"Finding Things In Fields "

January 2008 Meeting Report

Speaker - Dr Peter Allen

The Keyworth & District Local History Society met on 4th January 2008 in the Centenary Lounge for a presentation by Dr Peter Allen entitled “Finding Things In Fields”. To call this talk an interim report does not do justice to what was an excellent presentation in every way. Nevertheless, that is what it was: an interim report given two years into a three-year field walking project funded by the National Lottery, covering the parish of Bingham. The project involves a hundred volunteers who are systematically covering every arable field in the parish (most of the parish farmland is arable), picking up, identifying and recording the location of every man-made, or seemingly man-made object found at the surface. Before the project began permission to carry it out was obtained from the landowner – nearly the whole parish is Crown land – and the occupying farmers. After two years, over 50,000 objects have been collected and stored. The location of each find is recorded on computer but not all are yet identified. 
  The fields are being surveyed by first setting out a series of parallel lines 20 metres apart and putting down ropes along these lines. Volunteers are then each allocated a two-metre wide strip within that line and walk slowly along it, collecting all objects that they find on the surface of the ground, noting how far along the line it was found, thereby giving the find a grid reference. Each separate find is bagged, recorded and at the end of the search is sent to a central location where it can later be identified.
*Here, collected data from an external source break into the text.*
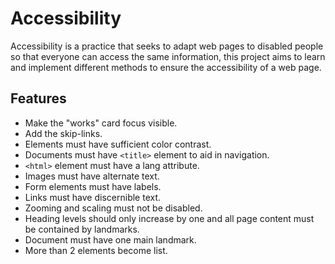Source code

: # Accessibility

Accessibility is a practice that seeks to adapt web pages to disabled people so that everyone can access the same information, this project aims to learn and implement different methods to ensure the accessibility of a web page.

## Features

- Make the "works" card focus visible.
- Add the skip-links.
- Elements must have sufficient color contrast.
- Documents must have `<title>` element to aid in navigation.
- `<html>` element must have a lang attribute.
- Images must have alternate text.
- Form elements must have labels.
- Links must have discernible text.
- Zooming and scaling must not be disabled.
- Heading levels should only increase by one and all page content must be contained by landmarks.
- Document must have one main landmark.
- More than 2 elements become list.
No more than six people survey at a time and each undertakes to work for three hours at a stretch at fairly regular intervals of, say, once a week or fortnight. Surveying is a winter job because the soil must be more or less bare. Identification and analysis mostly takes place in summer.
  The audience were shown slides of a sample of finds ranging from a flake of flint, through examples dating from the Neolithic and Bronze Ages, and the Roman, Saxon, Mediaeval, Tudor, Stuart, Georgian and Victorian eras. They included flint arrows and tools, together with fragments of pottery from every period after and including the Roman. The probable “star” find to date is the flint flake, probably used as a scraper and identified by Roger Jacobi of the British Museum as being approximately 400,000 years old which places it in the Low Palaeolithic period. A few metal objects were shown including a coin and a token (a local substitute when the Royal Mint stopped producing low value coins), but they were not numerous – perhaps metal detectors had got there first.
  The finds have been mapped by age, revealing clusters in different parts of the parish from different periods, together with a sparse and apparently random scattering of finds over most of the rest of the area. The clusters were interpreted as relatively permanent settlements; the random scatterings as remains left by shifting cultivators who, before the Romans arrived, practised a form of nomadic slash-and-burn agriculture.
  The largest settlement identified (other than the present built-up area of Bingham which was excluded from the survey) was Roman Margidunum, centred on the present roundabout at the junction of the Fosse Way (A46) and the road leading to Gunthorpe Bridge (A6097). But this was shown to be much larger than originally thought: finds were made beside both the A46 on both sides of the roundabout and beside the A6097, suggesting ribbon development along both these roads: Margidunum, originally a military station on the frontier of the Roman Empire, had grown into a significant town, seemingly occupied mainly by civilians once the frontier moved north. Other much smaller settlements were identified before, during and after the Roman period, particularly near Bingham’s southern parish boundary near the river Smite; and in the north of the parish, around a shallow lake which once occupied part of the area east of the Margidunum roundabout.
  The project still has a year to run and one area to survey which is of particular interest: Crows Close, the site of a deserted mediaeval village some 600 yards east of Bingham parish church which, with its humps and hollows is reminiscent of Thorpe-in-the-Glebe. Dr Allen only mentioned this in passing but it will be interesting to find out both how it will be surveyed (the field is unploughed) and what is discovered. Perhaps Dr Allen will come again.